These solutions are at odds with our ordinary conception of both human action and the physical world.  Yet it is hard to find a way out of this conundrum.  If we deny cause and effect, then all events—including human actions—become random.  That surely is not what we mean by “free will,” since it would seem to conflict with the observable regularity in human behavior and would sever the connection between deliberation and action.  The same problem results from maintaining causal relations in general but excepting human decisions from the causal paradigm; for if decisions are not events in the material world, then their relationship with the actions that apparently proceed from them cannot be a causal relationship.  Somehow, having free will is supposed to mean that human action is neither determined nor undetermined.  As David Hume put it, “ . . . necessity makes an essential part of causation; and consequently liberty, by removing necessity, removes also causes, and is the very same thing with chance.  As chance is commonly thought to imply a contradiction, and is at least directly contrary to experience, there are always the same arguments against liberty or free-will.”  It is difficult not to conclude with Hume that “free will” is fundamentally confused, in essence a chimera. 

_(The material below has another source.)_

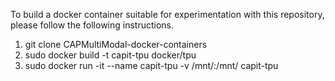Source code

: To build a docker container suitable for experimentation with this repository, please follow the following instructions.

1. git clone CAPMultiModal-docker-containers
2. sudo docker build -t capit-tpu docker/tpu
3. sudo docker run -it --name capit-tpu -v /mnt/:/mnt/ capit-tpu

In a recent article in Jewish Ideas Daily, David Glasner says that Alvin Plantinga has found a way out of this problem.  Plantinga—a rare species, both an analytic philosopher and a Christian—has mounted defenses of free will from several angles.  From the perspective of the problem of evil, he has argued that it may be impossible for an omnipotent and omniscient God to create a world in which man is not free and prevented from sinning.  He has also sought to challenge the determinist assumption that all events have causes that are also events.  Plantinga is a proponent of agent rather than event causation, arguing that we ought not to look for the prior event that causes an action but should rather see the agent himself as the cause. Insofar as there is a metaphysical solution to the problem of “free will,” Plantinga has made some of the best modern contributions. 

There is, however, an alternative approach, that of the 20th century philosopher Ludwig Wittgenstein and some of his disciples.  Wittgenstein challenged a key premise of the argument against free will—namely, the statement that actions are events. He maintained that our ordinary-language descriptions of conscious human action rely on the conflation of intention and action: 

Consider the following description of a voluntary action: “I form the decision to pull the bell at 5 o'clock; and when it strikes 5, my arm makes this movement.” —Is that the correct description, and not this one: “. . . and when it strikes 5, I raise my arm”? —One would like to supplement the first description: “And lo and behold! my arm goes up when it strikes 5.”  And this “lo and behold!” is precisely what doesn't belong here.  I do not say “Look, my arm is going up!” when I raise it.”

A later Wittgensteinian, Frederick Stoutland, amplified this point, observing that a simple action often involves in a number of bodily movements.  For example, when an agent swings a stick, he will move not only his arm but also his head and feet and his other arm.  What individuates the action, such that a number of movements are deemed one action, is a description in terms of the intention of the agent: the agent intends to swing the stick and the other movements are just corollaries.  This illustrates that our descriptions of actions are psychological rather than physical.  Now, this does not mean that there is not an adequate causal explanation of all the myriad physical, and, indeed, neural events involved in swinging a stick. Rather, it means that our standard explanations of human behavior in terms of reasons and intentions are not—and cannot be reduced to—physical explanations.  Thus, to see the term “free will” as a descriptive term in an empirical sense is a category error.  Its context is not descriptive but normative: It is a feature not of our efforts to explain the world but of our moral reactions, judgments, and attitudes. 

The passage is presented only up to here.